(Saved entries)
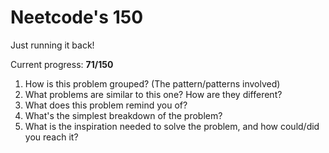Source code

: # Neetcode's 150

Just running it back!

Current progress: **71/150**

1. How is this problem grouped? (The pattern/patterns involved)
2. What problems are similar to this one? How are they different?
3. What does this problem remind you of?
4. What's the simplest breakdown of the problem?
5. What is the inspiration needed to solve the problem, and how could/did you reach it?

...

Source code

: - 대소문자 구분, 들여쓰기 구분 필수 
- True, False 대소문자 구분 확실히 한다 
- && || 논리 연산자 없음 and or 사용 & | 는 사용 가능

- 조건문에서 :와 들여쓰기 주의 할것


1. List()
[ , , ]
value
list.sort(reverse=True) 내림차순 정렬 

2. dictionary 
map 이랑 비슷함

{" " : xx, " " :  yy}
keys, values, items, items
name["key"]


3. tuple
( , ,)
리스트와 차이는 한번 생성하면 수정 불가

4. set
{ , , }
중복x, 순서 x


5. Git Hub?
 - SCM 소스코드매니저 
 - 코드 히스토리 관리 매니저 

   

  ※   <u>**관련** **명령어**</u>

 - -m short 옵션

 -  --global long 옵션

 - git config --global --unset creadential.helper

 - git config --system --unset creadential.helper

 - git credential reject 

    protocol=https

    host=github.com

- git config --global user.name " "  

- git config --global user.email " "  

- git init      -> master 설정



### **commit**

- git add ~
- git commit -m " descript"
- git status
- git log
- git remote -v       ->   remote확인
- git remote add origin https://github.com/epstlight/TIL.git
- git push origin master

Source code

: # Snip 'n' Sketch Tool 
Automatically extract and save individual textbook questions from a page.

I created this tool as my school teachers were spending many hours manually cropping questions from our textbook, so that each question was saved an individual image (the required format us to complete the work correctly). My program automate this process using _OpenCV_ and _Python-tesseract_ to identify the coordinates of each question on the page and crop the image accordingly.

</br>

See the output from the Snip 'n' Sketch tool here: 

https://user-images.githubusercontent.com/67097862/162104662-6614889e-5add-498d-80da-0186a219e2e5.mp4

---

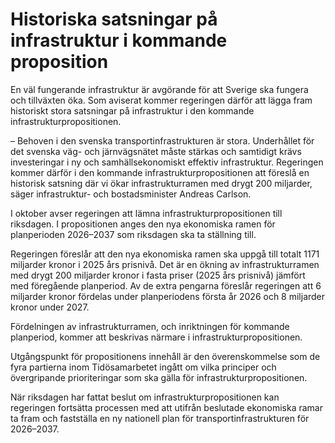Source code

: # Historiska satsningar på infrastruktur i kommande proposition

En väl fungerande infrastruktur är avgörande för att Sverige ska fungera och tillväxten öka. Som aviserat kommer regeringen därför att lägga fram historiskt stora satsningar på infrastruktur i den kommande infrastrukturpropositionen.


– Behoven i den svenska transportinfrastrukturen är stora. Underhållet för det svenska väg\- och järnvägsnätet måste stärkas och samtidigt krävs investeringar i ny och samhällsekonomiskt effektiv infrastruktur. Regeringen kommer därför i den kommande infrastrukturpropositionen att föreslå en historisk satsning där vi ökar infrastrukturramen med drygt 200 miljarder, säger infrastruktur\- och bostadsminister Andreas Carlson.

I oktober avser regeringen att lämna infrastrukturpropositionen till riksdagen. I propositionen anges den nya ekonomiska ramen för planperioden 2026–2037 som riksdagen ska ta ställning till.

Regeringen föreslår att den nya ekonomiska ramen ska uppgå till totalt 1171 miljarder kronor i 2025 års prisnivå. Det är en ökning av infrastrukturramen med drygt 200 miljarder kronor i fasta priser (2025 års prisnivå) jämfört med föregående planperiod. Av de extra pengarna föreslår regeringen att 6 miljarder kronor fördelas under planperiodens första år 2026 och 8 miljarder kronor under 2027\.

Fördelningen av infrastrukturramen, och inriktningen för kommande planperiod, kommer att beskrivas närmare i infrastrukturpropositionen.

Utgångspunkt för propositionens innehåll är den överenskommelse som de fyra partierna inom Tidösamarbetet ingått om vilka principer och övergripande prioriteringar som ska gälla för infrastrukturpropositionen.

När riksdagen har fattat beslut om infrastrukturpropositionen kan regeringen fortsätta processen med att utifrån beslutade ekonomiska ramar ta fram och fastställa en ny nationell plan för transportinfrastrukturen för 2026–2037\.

_REQUIREMENT_
Across the records above, count the lines holding "name" and write down only that count.

_PROBLEM SOLUTION_
2